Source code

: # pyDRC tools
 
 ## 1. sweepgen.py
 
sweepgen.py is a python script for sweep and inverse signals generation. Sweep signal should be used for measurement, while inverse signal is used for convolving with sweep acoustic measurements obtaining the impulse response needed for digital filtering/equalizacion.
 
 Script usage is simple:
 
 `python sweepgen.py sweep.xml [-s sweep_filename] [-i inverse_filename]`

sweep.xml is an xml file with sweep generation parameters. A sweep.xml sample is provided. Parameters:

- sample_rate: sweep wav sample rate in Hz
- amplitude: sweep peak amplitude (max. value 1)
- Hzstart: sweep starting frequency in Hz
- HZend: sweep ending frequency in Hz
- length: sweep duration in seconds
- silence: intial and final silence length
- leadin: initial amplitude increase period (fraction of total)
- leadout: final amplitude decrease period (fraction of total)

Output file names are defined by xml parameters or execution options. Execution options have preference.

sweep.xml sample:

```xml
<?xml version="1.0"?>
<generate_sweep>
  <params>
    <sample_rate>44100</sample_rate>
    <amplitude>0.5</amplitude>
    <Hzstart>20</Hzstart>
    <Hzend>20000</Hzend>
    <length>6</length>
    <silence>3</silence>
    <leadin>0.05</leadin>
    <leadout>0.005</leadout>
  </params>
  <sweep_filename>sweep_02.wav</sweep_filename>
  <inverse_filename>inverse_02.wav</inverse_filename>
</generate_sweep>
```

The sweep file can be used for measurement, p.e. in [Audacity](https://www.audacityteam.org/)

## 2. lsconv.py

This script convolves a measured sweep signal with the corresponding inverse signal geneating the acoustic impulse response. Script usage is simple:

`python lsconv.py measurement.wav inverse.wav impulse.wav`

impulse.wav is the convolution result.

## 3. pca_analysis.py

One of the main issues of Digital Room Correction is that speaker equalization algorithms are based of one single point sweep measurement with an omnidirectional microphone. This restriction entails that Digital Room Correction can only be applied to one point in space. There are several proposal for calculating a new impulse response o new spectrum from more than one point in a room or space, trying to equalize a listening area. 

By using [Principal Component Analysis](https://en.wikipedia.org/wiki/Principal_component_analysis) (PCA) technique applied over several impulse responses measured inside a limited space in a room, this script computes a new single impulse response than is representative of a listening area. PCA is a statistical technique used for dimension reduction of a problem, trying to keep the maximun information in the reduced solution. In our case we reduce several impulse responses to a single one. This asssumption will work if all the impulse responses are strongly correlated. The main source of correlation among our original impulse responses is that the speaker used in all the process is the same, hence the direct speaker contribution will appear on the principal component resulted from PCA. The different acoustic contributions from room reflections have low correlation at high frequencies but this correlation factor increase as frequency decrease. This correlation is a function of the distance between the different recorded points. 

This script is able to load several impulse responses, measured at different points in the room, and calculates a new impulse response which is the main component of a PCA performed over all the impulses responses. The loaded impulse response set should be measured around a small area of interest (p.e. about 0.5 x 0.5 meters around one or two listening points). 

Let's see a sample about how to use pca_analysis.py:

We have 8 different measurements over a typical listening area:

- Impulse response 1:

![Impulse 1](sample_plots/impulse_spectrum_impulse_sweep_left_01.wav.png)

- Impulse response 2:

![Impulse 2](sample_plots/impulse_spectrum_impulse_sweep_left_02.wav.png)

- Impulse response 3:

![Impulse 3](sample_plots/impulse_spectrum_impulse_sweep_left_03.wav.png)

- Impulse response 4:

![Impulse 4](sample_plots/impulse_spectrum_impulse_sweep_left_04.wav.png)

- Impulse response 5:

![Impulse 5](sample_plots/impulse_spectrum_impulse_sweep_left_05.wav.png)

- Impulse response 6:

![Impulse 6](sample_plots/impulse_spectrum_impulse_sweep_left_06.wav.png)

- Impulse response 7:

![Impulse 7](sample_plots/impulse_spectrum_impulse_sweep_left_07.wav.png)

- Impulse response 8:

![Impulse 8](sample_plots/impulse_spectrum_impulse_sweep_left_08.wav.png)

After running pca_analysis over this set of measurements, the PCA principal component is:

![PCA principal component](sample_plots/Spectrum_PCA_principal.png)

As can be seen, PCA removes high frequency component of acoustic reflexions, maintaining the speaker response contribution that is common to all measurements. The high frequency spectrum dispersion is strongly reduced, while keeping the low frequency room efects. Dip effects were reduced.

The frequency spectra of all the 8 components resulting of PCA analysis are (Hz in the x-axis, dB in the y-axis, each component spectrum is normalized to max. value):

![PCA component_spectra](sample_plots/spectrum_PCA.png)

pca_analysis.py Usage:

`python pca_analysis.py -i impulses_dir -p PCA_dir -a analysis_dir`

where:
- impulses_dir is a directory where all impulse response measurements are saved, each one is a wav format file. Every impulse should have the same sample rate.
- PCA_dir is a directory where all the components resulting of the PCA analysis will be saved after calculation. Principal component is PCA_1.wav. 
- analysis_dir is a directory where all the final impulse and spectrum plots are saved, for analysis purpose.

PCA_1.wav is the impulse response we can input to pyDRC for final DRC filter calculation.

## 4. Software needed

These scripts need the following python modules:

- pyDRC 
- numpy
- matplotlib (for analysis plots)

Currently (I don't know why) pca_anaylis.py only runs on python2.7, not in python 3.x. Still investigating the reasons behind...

▬▬▬

Copy out all of the listing, exactly as it reads.

Reply to the task –
Source code

: # pyDRC tools
 
 ## 1. sweepgen.py
 
sweepgen.py is a python script for sweep and inverse signals generation. Sweep signal should be used for measurement, while inverse signal is used for convolving with sweep acoustic measurements obtaining the impulse response needed for digital filtering/equalizacion.
 
 Script usage is simple:
 
 `python sweepgen.py sweep.xml [-s sweep_filename] [-i inverse_filename]`

sweep.xml is an xml file with sweep generation parameters. A sweep.xml sample is provided. Parameters:

- sample_rate: sweep wav sample rate in Hz
- amplitude: sweep peak amplitude (max. value 1)
- Hzstart: sweep starting frequency in Hz
- HZend: sweep ending frequency in Hz
- length: sweep duration in seconds
- silence: intial and final silence length
- leadin: initial amplitude increase period (fraction of total)
- leadout: final amplitude decrease period (fraction of total)

Output file names are defined by xml parameters or execution options. Execution options have preference.

sweep.xml sample:

```xml
<?xml version="1.0"?>
<generate_sweep>
  <params>
    <sample_rate>44100</sample_rate>
    <amplitude>0.5</amplitude>
    <Hzstart>20</Hzstart>
    <Hzend>20000</Hzend>
    <length>6</length>
    <silence>3</silence>
    <leadin>0.05</leadin>
    <leadout>0.005</leadout>
  </params>
  <sweep_filename>sweep_02.wav</sweep_filename>
  <inverse_filename>inverse_02.wav</inverse_filename>
</generate_sweep>
```

The sweep file can be used for measurement, p.e. in [Audacity](https://www.audacityteam.org/)

## 2. lsconv.py

This script convolves a measured sweep signal with the corresponding inverse signal geneating the acoustic impulse response. Script usage is simple:

`python lsconv.py measurement.wav inverse.wav impulse.wav`

impulse.wav is the convolution result.

## 3. pca_analysis.py

One of the main issues of Digital Room Correction is that speaker equalization algorithms are based of one single point sweep measurement with an omnidirectional microphone. This restriction entails that Digital Room Correction can only be applied to one point in space. There are several proposal for calculating a new impulse response o new spectrum from more than one point in a room or space, trying to equalize a listening area. 

By using [Principal Component Analysis](https://en.wikipedia.org/wiki/Principal_component_analysis) (PCA) technique applied over several impulse responses measured inside a limited space in a room, this script computes a new single impulse response than is representative of a listening area. PCA is a statistical technique used for dimension reduction of a problem, trying to keep the maximun information in the reduced solution. In our case we reduce several impulse responses to a single one. This asssumption will work if all the impulse responses are strongly correlated. The main source of correlation among our original impulse responses is that the speaker used in all the process is the same, hence the direct speaker contribution will appear on the principal component resulted from PCA. The different acoustic contributions from room reflections have low correlation at high frequencies but this correlation factor increase as frequency decrease. This correlation is a function of the distance between the different recorded points. 

This script is able to load several impulse responses, measured at different points in the room, and calculates a new impulse response which is the main component of a PCA performed over all the impulses responses. The loaded impulse response set should be measured around a small area of interest (p.e. about 0.5 x 0.5 meters around one or two listening points). 

Let's see a sample about how to use pca_analysis.py:

We have 8 different measurements over a typical listening area:

- Impulse response 1:

![Impulse 1](sample_plots/impulse_spectrum_impulse_sweep_left_01.wav.png)

- Impulse response 2:

![Impulse 2](sample_plots/impulse_spectrum_impulse_sweep_left_02.wav.png)

- Impulse response 3:

![Impulse 3](sample_plots/impulse_spectrum_impulse_sweep_left_03.wav.png)

- Impulse response 4:

![Impulse 4](sample_plots/impulse_spectrum_impulse_sweep_left_04.wav.png)

- Impulse response 5:

![Impulse 5](sample_plots/impulse_spectrum_impulse_sweep_left_05.wav.png)

- Impulse response 6:

![Impulse 6](sample_plots/impulse_spectrum_impulse_sweep_left_06.wav.png)

- Impulse response 7:

![Impulse 7](sample_plots/impulse_spectrum_impulse_sweep_left_07.wav.png)

- Impulse response 8:

![Impulse 8](sample_plots/impulse_spectrum_impulse_sweep_left_08.wav.png)

After running pca_analysis over this set of measurements, the PCA principal component is:

![PCA principal component](sample_plots/Spectrum_PCA_principal.png)

As can be seen, PCA removes high frequency component of acoustic reflexions, maintaining the speaker response contribution that is common to all measurements. The high frequency spectrum dispersion is strongly reduced, while keeping the low frequency room efects. Dip effects were reduced.

The frequency spectra of all the 8 components resulting of PCA analysis are (Hz in the x-axis, dB in the y-axis, each component spectrum is normalized to max. value):

![PCA component_spectra](sample_plots/spectrum_PCA.png)

pca_analysis.py Usage:

`python pca_analysis.py -i impulses_dir -p PCA_dir -a analysis_dir`

where:
- impulses_dir is a directory where all impulse response measurements are saved, each one is a wav format file. Every impulse should have the same sample rate.
- PCA_dir is a directory where all the components resulting of the PCA analysis will be saved after calculation. Principal component is PCA_1.wav. 
- analysis_dir is a directory where all the final impulse and spectrum plots are saved, for analysis purpose.

PCA_1.wav is the impulse response we can input to pyDRC for final DRC filter calculation.

## 4. Software needed

These scripts need the following python modules:

- pyDRC 
- numpy
- matplotlib (for analysis plots)

Currently (I don't know why) pca_anaylis.py only runs on python2.7, not in python 3.x. Still investigating the reasons behind...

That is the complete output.